Information shown:

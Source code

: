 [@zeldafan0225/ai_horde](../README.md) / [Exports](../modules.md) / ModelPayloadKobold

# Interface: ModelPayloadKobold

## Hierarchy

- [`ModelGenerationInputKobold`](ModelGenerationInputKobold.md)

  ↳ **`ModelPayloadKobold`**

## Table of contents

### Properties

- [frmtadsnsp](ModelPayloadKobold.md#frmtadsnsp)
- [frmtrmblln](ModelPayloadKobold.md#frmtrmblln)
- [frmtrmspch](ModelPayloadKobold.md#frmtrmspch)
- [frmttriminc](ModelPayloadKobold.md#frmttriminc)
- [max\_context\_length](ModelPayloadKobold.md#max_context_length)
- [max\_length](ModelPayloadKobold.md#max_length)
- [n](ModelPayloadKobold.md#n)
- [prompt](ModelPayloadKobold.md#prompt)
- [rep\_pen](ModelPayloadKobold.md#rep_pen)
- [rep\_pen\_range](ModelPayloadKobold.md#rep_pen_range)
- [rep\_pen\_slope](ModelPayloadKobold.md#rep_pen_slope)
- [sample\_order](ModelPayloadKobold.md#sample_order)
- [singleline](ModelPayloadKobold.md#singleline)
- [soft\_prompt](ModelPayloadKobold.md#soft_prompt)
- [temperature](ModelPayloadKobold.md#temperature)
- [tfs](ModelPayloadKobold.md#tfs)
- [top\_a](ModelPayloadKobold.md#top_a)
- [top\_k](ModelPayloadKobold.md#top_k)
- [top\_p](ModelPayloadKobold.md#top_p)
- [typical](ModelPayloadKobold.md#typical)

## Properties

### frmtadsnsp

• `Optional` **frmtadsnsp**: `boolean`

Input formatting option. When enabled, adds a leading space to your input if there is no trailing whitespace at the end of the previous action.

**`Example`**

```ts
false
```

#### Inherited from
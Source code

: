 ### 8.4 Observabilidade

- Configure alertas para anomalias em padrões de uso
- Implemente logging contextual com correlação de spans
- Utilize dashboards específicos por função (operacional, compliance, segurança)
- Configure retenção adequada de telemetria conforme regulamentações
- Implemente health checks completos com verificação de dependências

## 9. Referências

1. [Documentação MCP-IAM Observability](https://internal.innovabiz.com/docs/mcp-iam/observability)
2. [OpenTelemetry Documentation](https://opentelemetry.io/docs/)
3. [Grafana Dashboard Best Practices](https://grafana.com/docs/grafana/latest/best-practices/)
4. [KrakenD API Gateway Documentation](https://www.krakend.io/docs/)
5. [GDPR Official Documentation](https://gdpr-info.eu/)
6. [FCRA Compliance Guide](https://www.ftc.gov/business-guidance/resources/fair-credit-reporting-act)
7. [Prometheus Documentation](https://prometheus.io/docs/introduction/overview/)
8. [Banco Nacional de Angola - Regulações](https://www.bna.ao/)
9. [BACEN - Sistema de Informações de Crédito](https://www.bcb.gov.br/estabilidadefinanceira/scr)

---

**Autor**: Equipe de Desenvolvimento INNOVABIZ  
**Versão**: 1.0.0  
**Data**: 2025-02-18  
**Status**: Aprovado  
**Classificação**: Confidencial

Task requirements:
Among the entries, how many lines hold the word "Documentation"? Please answer with only that number.

Result:
4